Eh, it's a mixed bag. The way Github Copilot offers suggestions means that it's very easy to discover the sorts of things it can autocomplete well, which can be surprising. I've certainly had it make perfect suggestions in places I thought I was going to have to work at it a bit - like, say, thinking I'm going to need to insert a comment to tell it what to generate, pressing enter, and it offering the exact comment I was going to write. Having tried both push and pull modes I found it much harder to build a good mental model of LLM capabilities in pull-mode.
It's annoying when a pushed prediction is wrong, but when it's right it's like coding at the speed of thought. It's almost uncanny, but it gets me into flow state really fast. And part of that is being able to accept suggestions with minimal friction.
I agree with that. The constant stream of completions with things like VS Code even without copilot is infuriatingly distracting, and I don't get how people can work like that.
I don't use Emacs any more, but I'll likely take pretty much the same approach for my own editor.
Yes, I find it absolutely awful. It covers things I want to see and most keypresses it provides no value. I'm somewhat more sympathetic to UI's if they provide auto-complete in a static separate panel that doesn't change so quickly. It feels to me like a beginner's crutch, but even when I'm working in languages I don't know I'd much rather call it up as needed so I actually get a chance to improve my recall.
Also not familiar with llamafiles, but if it uses llama.cpp under the hoods, it can probably make use of mmap to avoid fully loading on each run. If the GPU on Macs can access the mmapped file, then it would be fast.
Author here. It does make use of mmap(). I worked on adding mmap() support to llama.cpp back in March, specifically so I could build things like Emacs Copilot. See: https://github.com/ggerganov/llama.cpp/pull/613 Recently I've been working with Mozilla to create llamafile, so that using llama.cpp can be even easier. We've also been upstreaming a lot of bug fixes too!

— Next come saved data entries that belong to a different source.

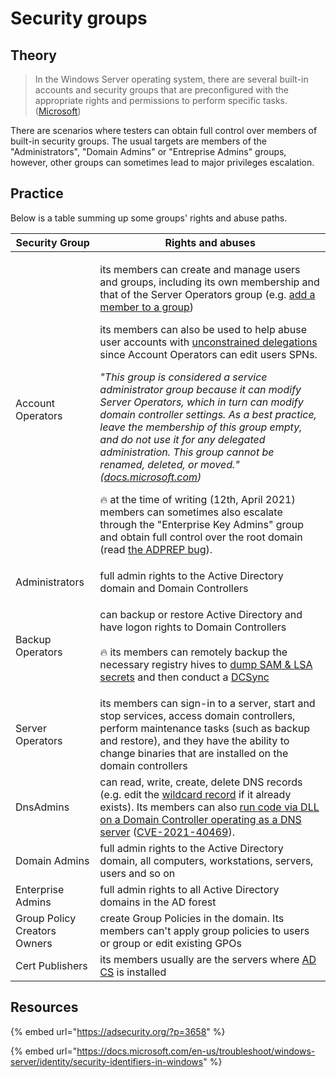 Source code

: # Security groups

## Theory

> In the Windows Server operating system, there are several built-in accounts and security groups that are preconfigured with the appropriate rights and permissions to perform specific tasks. ([Microsoft](https://docs.microsoft.com/en-us/previous-versions/windows/it-pro/windows-server-2012-R2-and-2012/dn579255\(v=ws.11\)?redirectedfrom=MSDN))

There are scenarios where testers can obtain full control over members of built-in security groups. The usual targets are members of the "Administrators", "Domain Admins" or "Entreprise Admins" groups, however, other groups can sometimes lead to major privileges escalation.

## Practice

Below is a table summing up some groups' rights and abuse paths.

| Security Group               | Rights and abuses                                                                                                                                                                                                                                                                                                                                                                                                                                                                                                                                                                                                                                                                                                                                                                                                                                                                                                                                                                                                                                                                                                                                                                                                                                                                                                      |
| ---------------------------- | ---------------------------------------------------------------------------------------------------------------------------------------------------------------------------------------------------------------------------------------------------------------------------------------------------------------------------------------------------------------------------------------------------------------------------------------------------------------------------------------------------------------------------------------------------------------------------------------------------------------------------------------------------------------------------------------------------------------------------------------------------------------------------------------------------------------------------------------------------------------------------------------------------------------------------------------------------------------------------------------------------------------------------------------------------------------------------------------------------------------------------------------------------------------------------------------------------------------------------------------------------------------------------------------------------------------------- |
| Account Operators            | <p>its members can create and manage users and groups, including its own membership and that of the Server Operators group (e.g. <a href="../access-controls/addmember.md">add a member to a group</a>)</p><p></p><p>its members can also be used to help abuse user accounts with <a href="../kerberos/delegations/#unconstrained-delegations">unconstrained delegations</a> since Account Operators can edit users SPNs.</p><p></p><p><em>"This group is considered a service administrator group because it can modify Server Operators, which in turn can modify domain controller settings. As a best practice, leave the membership of this group empty, and do not use it for any delegated administration. This group cannot be renamed, deleted, or moved." (</em><a href="https://docs.microsoft.com/en-us/windows/security/identity-protection/access-control/active-directory-security-groups"><em>docs.microsoft.com</em></a><em>)</em></p><p></p><p><span data-gb-custom-inline data-tag="emoji" data-code="1f525">🔥</span> at the time of writing (12th, April 2021) members can sometimes also escalate through the "Enterprise Key Admins" group and obtain full control over the root domain (read <a href="https://secureidentity.se/adprep-bug-in-windows-server-2016/">the ADPREP bug</a>). </p> |
| Administrators               | full admin rights to the Active Directory domain and Domain Controllers                                                                                                                                                                                                                                                                                                                                                                                                                                                                                                                                                                                                                                                                                                                                                                                                                                                                                                                                                                                                                                                                                                                                                                                                                                                |
| Backup Operators             | <p>can backup or restore Active Directory and have logon rights to Domain Controllers<br><br><span data-gb-custom-inline data-tag="emoji" data-code="1f525">🔥</span> its members can remotely backup the necessary registry hives to <a href="../credentials/dumping/sam-and-lsa-secrets.md">dump SAM &#x26; LSA secrets</a> and then conduct a <a href="../credentials/dumping/dcsync.md">DCSync</a></p>                                                                                                                                                                                                                                                                                                                                                                                                                                                                                                                                                                                                                                                                                                                                                                                                                                                                                                             |
| Server Operators             | its members can sign-in to a server, start and stop services, access domain controllers, perform maintenance tasks (such as backup and restore), and they have the ability to change binaries that are installed on the domain controllers                                                                                                                                                                                                                                                                                                                                                                                                                                                                                                                                                                                                                                                                                                                                                                                                                                                                                                                                                                                                                                                                             |
| DnsAdmins                    | can read, write, create, delete DNS records (e.g. edit the [wildcard record](../mitm-and-coerced-authentications/adidns-spoofing.md#manual-record-manipulation) if it already exists). Its members can also [run code via DLL on a Domain Controller operating as a DNS server](https://medium.com/@esnesenon/feature-not-bug-dnsadmin-to-dc-compromise-in-one-line-a0f779b8dc83) ([CVE-2021-40469](https://msrc.microsoft.com/update-guide/vulnerability/CVE-2021-40469)).                                                                                                                                                                                                                                                                                                                                                                                                                                                                                                                                                                                                                                                                                                                                                                                                                                            |
| Domain Admins                | full admin rights to the Active Directory domain, all computers, workstations, servers, users and so on                                                                                                                                                                                                                                                                                                                                                                                                                                                                                                                                                                                                                                                                                                                                                                                                                                                                                                                                                                                                                                                                                                                                                                                                                |
| Enterprise Admins            | full admin rights to all Active Directory domains in the AD forest                                                                                                                                                                                                                                                                                                                                                                                                                                                                                                                                                                                                                                                                                                                                                                                                                                                                                                                                                                                                                                                                                                                                                                                                                                                     |
| Group Policy Creators Owners | create Group Policies in the domain. Its members can't apply group policies to users or group or edit existing GPOs                                                                                                                                                                                                                                                                                                                                                                                                                                                                                                                                                                                                                                                                                                                                                                                                                                                                                                                                                                                                                                                                                                                                                                                                    |
| Cert Publishers              | its members usually are the servers where [AD CS](../ad-cs/) is installed                                                                                                                                                                                                                                                                                                                                                                                                                                                                                                                                                                                                                                                                                                                                                                                                                                                                                                                                                                                                                                                                                                                                                                                                                                              |

## Resources

{% embed url="https://adsecurity.org/?p=3658" %}

{% embed url="https://docs.microsoft.com/en-us/troubleshoot/windows-server/identity/security-identifiers-in-windows" %}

I don't understand very well how llamafiles work, so it looks a little suspicious to just call it every time you want completion (model loading etc), but I'm sure this is somehow covered withing the llamafile's system. I wonder about the latency and whether it would be much impacted if a network call has been introduced such that you can use a model hosted elsewhere. Say a team uses a bunch of models for development, shares them in a private cluster and uses them for code completion without the necessity of leaking any code to openai etc.